Instructions to follow: Restate the entries word for word and skip every image.

Stored data entries:
★ ★ ★ ★ ★
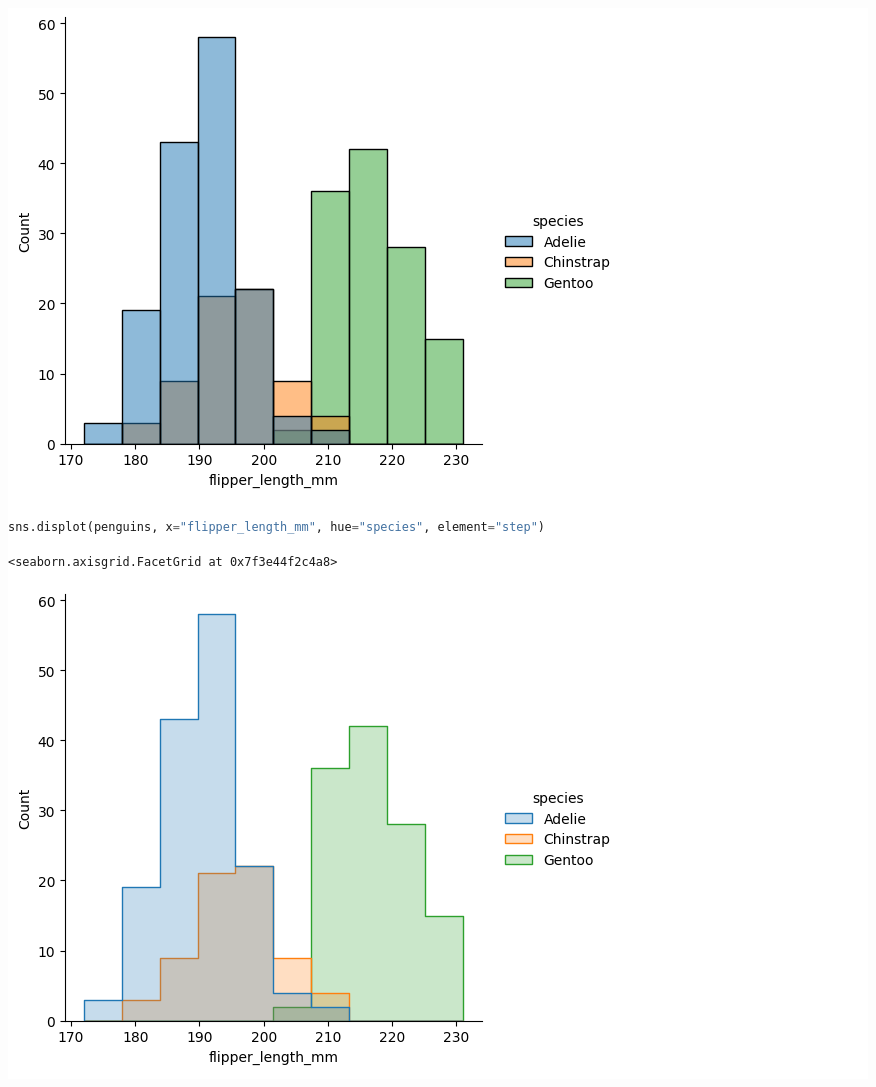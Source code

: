 ![png](output_33_1.png)
    



```python
sns.displot(penguins, x="flipper_length_mm", hue="species", element="step")
```




    <seaborn.axisgrid.FacetGrid at 0x7f3e44f2c4a8>




    
![png](output_34_1.png)
    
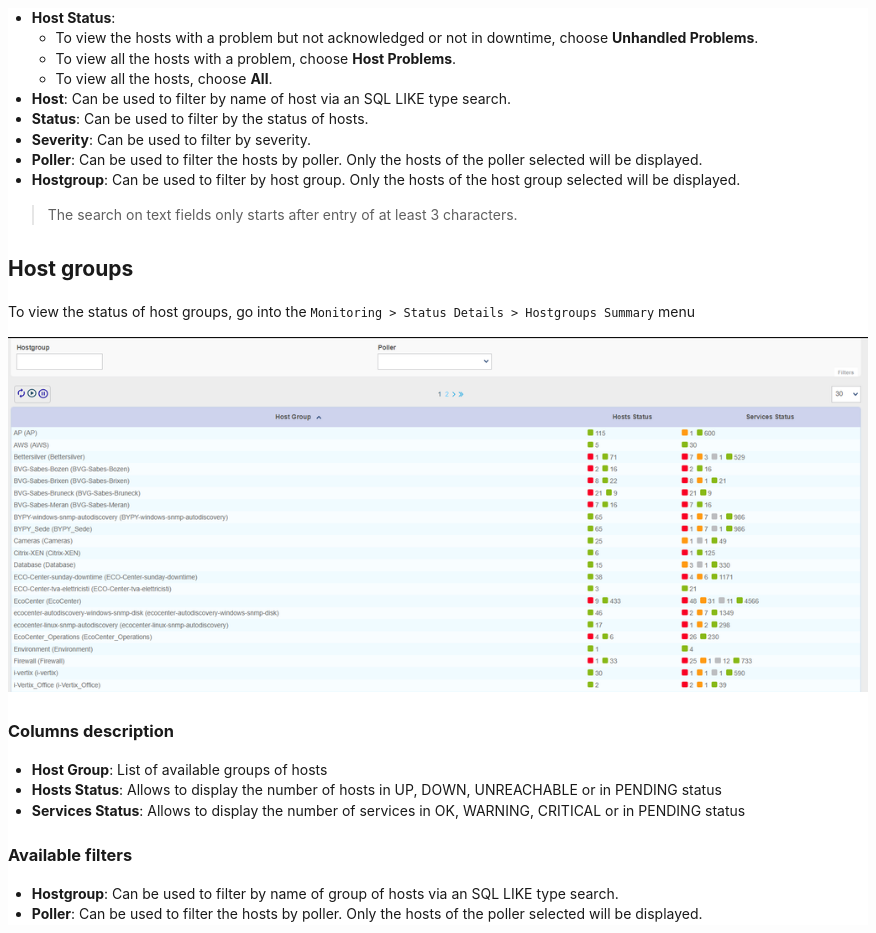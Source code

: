 -   **Host Status**:
    -   To view the hosts with a problem but not acknowledged or not in
        downtime, choose **Unhandled Problems**.
    -   To view all the hosts with a problem, choose **Host Problems**.
    -   To view all the hosts, choose **All**.
-   **Host**: Can be used to filter by name of host via an SQL LIKE type
    search.
-   **Status**: Can be used to filter by the status of hosts.
-   **Severity**: Can be used to filter by severity.
-   **Poller**: Can be used to filter the hosts by poller. Only the
    hosts of the poller selected will be displayed.
-   **Hostgroup**: Can be used to filter by host group. Only the hosts
    of the host group selected will be displayed.

> The search on text fields only starts after entry of at least 3 characters.

## Host groups

To view the status of host groups, go into the `Monitoring > Status Details >
Hostgroups Summary` menu

![image](../../assets/alerts/event-console/04hostgroup.png)

### Columns description

-   **Host Group**: List of available groups of hosts
-   **Hosts Status**: Allows to display the number of hosts in UP, DOWN,
    UNREACHABLE or in PENDING status
-   **Services Status**: Allows to display the number of services in OK,
    WARNING, CRITICAL or in PENDING status

### Available filters

-   **Hostgroup**: Can be used to filter by name of group of hosts via
    an SQL LIKE type search.
-   **Poller**: Can be used to filter the hosts by poller. Only the
    hosts of the poller selected will be displayed.

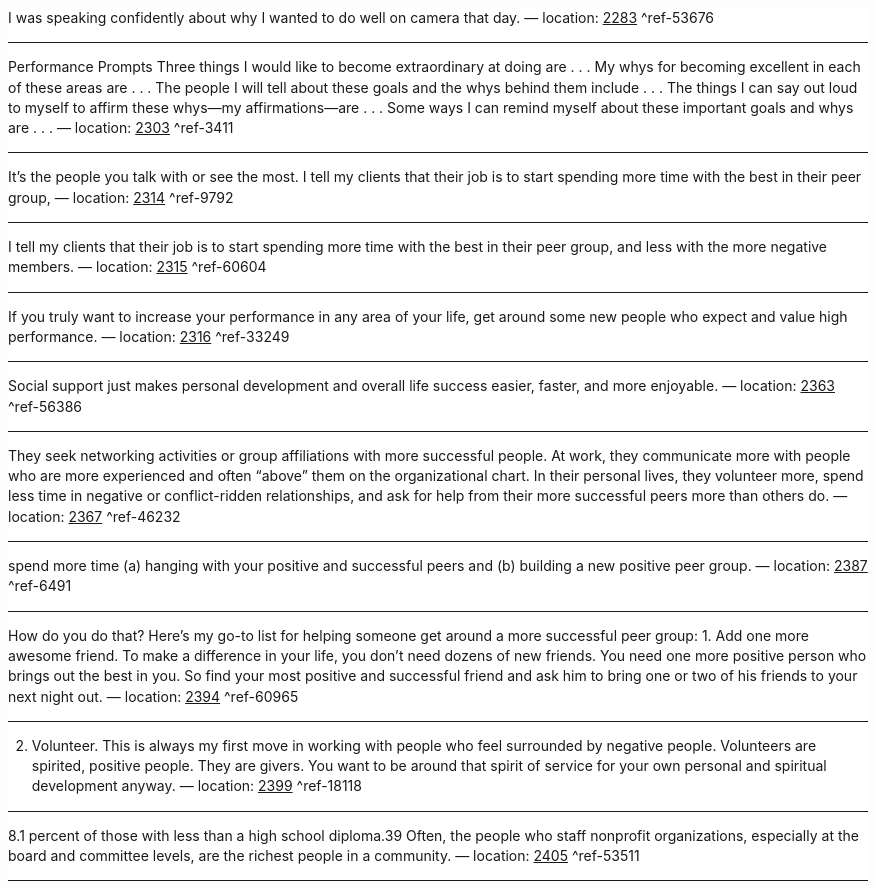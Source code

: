 I was speaking confidently about why I wanted to do well on camera that day. — location: [2283]() ^ref-53676

---
Performance Prompts Three things I would like to become extraordinary at doing are . . . My whys for becoming excellent in each of these areas are . . . The people I will tell about these goals and the whys behind them include . . . The things I can say out loud to myself to affirm these whys—my affirmations—are . . . Some ways I can remind myself about these important goals and whys are . . . — location: [2303]() ^ref-3411

---
It’s the people you talk with or see the most. I tell my clients that their job is to start spending more time with the best in their peer group, — location: [2314]() ^ref-9792

---
I tell my clients that their job is to start spending more time with the best in their peer group, and less with the more negative members. — location: [2315]() ^ref-60604

---
If you truly want to increase your performance in any area of your life, get around some new people who expect and value high performance. — location: [2316]() ^ref-33249

---
Social support just makes personal development and overall life success easier, faster, and more enjoyable. — location: [2363]() ^ref-56386

---
They seek networking activities or group affiliations with more successful people. At work, they communicate more with people who are more experienced and often “above” them on the organizational chart. In their personal lives, they volunteer more, spend less time in negative or conflict-ridden relationships, and ask for help from their more successful peers more than others do. — location: [2367]() ^ref-46232

---
spend more time (a) hanging with your positive and successful peers and (b) building a new positive peer group. — location: [2387]() ^ref-6491

---
How do you do that? Here’s my go-to list for helping someone get around a more successful peer group: 1. Add one more awesome friend. To make a difference in your life, you don’t need dozens of new friends. You need one more positive person who brings out the best in you. So find your most positive and successful friend and ask him to bring one or two of his friends to your next night out. — location: [2394]() ^ref-60965

---
2. Volunteer. This is always my first move in working with people who feel surrounded by negative people. Volunteers are spirited, positive people. They are givers. You want to be around that spirit of service for your own personal and spiritual development anyway. — location: [2399]() ^ref-18118

---
8.1 percent of those with less than a high school diploma.39 Often, the people who staff nonprofit organizations, especially at the board and committee levels, are the richest people in a community. — location: [2405]() ^ref-53511

---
★ ★ ★ ★ ★
Solution to this exercise:
Source code

: ![png](output_33_1.png)
    



```python
sns.displot(penguins, x="flipper_length_mm", hue="species", element="step")
```




    <seaborn.axisgrid.FacetGrid at 0x7f3e44f2c4a8>




    
![png](output_34_1.png)
    
Source code

: -   **Host Status**:
    -   To view the hosts with a problem but not acknowledged or not in
        downtime, choose **Unhandled Problems**.
    -   To view all the hosts with a problem, choose **Host Problems**.
    -   To view all the hosts, choose **All**.
-   **Host**: Can be used to filter by name of host via an SQL LIKE type
    search.
-   **Status**: Can be used to filter by the status of hosts.
-   **Severity**: Can be used to filter by severity.
-   **Poller**: Can be used to filter the hosts by poller. Only the
    hosts of the poller selected will be displayed.
-   **Hostgroup**: Can be used to filter by host group. Only the hosts
    of the host group selected will be displayed.

> The search on text fields only starts after entry of at least 3 characters.

## Host groups

To view the status of host groups, go into the `Monitoring > Status Details >
Hostgroups Summary` menu

![image](../../assets/alerts/event-console/04hostgroup.png)

### Columns description

-   **Host Group**: List of available groups of hosts
-   **Hosts Status**: Allows to display the number of hosts in UP, DOWN,
    UNREACHABLE or in PENDING status
-   **Services Status**: Allows to display the number of services in OK,
    WARNING, CRITICAL or in PENDING status

### Available filters

-   **Hostgroup**: Can be used to filter by name of group of hosts via
    an SQL LIKE type search.
-   **Poller**: Can be used to filter the hosts by poller. Only the
    hosts of the poller selected will be displayed.

Source code

: I was speaking confidently about why I wanted to do well on camera that day. — location: [2283]() ^ref-53676

---
Performance Prompts Three things I would like to become extraordinary at doing are . . . My whys for becoming excellent in each of these areas are . . . The people I will tell about these goals and the whys behind them include . . . The things I can say out loud to myself to affirm these whys—my affirmations—are . . . Some ways I can remind myself about these important goals and whys are . . . — location: [2303]() ^ref-3411

---
It’s the people you talk with or see the most. I tell my clients that their job is to start spending more time with the best in their peer group, — location: [2314]() ^ref-9792

---
I tell my clients that their job is to start spending more time with the best in their peer group, and less with the more negative members. — location: [2315]() ^ref-60604

---
If you truly want to increase your performance in any area of your life, get around some new people who expect and value high performance. — location: [2316]() ^ref-33249

---
Social support just makes personal development and overall life success easier, faster, and more enjoyable. — location: [2363]() ^ref-56386

---
They seek networking activities or group affiliations with more successful people. At work, they communicate more with people who are more experienced and often “above” them on the organizational chart. In their personal lives, they volunteer more, spend less time in negative or conflict-ridden relationships, and ask for help from their more successful peers more than others do. — location: [2367]() ^ref-46232

---
spend more time (a) hanging with your positive and successful peers and (b) building a new positive peer group. — location: [2387]() ^ref-6491

---
How do you do that? Here’s my go-to list for helping someone get around a more successful peer group: 1. Add one more awesome friend. To make a difference in your life, you don’t need dozens of new friends. You need one more positive person who brings out the best in you. So find your most positive and successful friend and ask him to bring one or two of his friends to your next night out. — location: [2394]() ^ref-60965

---
2. Volunteer. This is always my first move in working with people who feel surrounded by negative people. Volunteers are spirited, positive people. They are givers. You want to be around that spirit of service for your own personal and spiritual development anyway. — location: [2399]() ^ref-18118

---
8.1 percent of those with less than a high school diploma.39 Often, the people who staff nonprofit organizations, especially at the board and committee levels, are the richest people in a community. — location: [2405]() ^ref-53511

---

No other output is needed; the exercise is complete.